══ RECORDS SUPPLIED

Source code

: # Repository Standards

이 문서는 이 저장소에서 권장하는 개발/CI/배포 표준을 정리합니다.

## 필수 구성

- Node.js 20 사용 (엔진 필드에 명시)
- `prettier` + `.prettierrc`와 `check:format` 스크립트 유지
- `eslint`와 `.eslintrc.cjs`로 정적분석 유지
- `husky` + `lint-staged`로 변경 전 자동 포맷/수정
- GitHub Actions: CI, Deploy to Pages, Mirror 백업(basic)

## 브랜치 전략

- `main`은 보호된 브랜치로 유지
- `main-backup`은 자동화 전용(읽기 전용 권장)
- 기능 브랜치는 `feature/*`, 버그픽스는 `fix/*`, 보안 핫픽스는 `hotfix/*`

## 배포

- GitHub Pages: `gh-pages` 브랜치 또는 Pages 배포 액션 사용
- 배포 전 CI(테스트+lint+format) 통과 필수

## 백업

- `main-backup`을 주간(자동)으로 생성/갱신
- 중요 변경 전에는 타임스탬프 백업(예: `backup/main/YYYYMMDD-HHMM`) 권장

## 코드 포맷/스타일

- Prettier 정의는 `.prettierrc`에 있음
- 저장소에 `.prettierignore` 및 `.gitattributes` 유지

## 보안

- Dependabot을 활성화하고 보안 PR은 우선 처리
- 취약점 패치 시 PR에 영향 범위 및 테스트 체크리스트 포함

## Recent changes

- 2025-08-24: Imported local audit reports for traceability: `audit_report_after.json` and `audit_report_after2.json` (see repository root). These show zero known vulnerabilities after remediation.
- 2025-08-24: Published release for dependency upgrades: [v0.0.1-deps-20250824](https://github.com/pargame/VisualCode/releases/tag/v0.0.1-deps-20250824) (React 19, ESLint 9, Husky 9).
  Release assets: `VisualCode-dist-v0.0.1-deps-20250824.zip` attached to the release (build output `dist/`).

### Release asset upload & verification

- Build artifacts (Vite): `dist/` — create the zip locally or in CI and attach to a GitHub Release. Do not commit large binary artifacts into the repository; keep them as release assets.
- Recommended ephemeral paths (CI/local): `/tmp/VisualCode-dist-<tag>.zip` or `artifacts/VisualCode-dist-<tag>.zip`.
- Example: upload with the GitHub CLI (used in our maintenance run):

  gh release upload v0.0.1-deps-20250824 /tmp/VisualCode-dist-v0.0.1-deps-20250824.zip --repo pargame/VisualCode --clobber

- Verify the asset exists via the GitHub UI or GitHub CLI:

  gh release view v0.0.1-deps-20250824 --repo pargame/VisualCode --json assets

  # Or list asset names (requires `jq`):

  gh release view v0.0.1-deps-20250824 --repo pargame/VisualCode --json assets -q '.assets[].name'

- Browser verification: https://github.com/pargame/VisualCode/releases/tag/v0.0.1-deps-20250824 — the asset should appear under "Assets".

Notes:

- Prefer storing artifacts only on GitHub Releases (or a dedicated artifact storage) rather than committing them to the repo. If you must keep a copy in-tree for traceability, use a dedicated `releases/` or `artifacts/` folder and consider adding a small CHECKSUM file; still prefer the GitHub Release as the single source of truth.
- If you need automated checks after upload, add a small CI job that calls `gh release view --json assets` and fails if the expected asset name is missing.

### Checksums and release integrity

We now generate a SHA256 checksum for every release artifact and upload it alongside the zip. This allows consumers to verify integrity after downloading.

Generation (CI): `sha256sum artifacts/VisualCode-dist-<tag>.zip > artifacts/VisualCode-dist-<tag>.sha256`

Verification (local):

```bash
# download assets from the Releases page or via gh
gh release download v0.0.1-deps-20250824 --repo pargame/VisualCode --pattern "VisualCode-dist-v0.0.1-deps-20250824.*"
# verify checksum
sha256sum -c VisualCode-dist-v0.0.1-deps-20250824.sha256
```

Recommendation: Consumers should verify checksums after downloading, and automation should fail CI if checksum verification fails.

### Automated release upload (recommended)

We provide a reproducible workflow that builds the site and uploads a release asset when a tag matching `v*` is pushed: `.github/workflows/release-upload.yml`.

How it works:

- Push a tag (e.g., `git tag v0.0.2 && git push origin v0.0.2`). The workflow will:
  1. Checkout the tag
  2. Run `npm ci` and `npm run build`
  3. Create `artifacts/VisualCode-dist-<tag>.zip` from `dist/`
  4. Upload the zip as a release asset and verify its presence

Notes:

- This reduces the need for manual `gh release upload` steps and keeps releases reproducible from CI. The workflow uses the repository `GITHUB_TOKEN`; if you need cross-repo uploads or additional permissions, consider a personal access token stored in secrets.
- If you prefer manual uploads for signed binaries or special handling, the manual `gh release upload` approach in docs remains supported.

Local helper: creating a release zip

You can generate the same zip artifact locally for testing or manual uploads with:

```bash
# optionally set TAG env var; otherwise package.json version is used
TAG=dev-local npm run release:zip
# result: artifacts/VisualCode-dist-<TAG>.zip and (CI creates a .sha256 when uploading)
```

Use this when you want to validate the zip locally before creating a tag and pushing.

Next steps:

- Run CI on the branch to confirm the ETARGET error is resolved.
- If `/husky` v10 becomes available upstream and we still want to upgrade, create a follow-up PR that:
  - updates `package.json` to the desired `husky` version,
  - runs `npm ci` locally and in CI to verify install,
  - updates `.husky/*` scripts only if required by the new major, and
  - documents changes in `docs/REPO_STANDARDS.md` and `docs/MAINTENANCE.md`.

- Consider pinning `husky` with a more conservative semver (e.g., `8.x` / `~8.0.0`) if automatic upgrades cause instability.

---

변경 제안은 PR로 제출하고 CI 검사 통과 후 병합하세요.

════

*EXERCISE DIRECTIONS*
Where in the records does the string "with" appear? Copy every line that has it.

*RESPONSE BELOW*
- Example: upload with the GitHub CLI (used in our maintenance run):
You can generate the same zip artifact locally for testing or manual uploads with:
- Consider pinning `husky` with a more conservative semver (e.g., `8.x` / `~8.0.0`) if automatic upgrades cause instability.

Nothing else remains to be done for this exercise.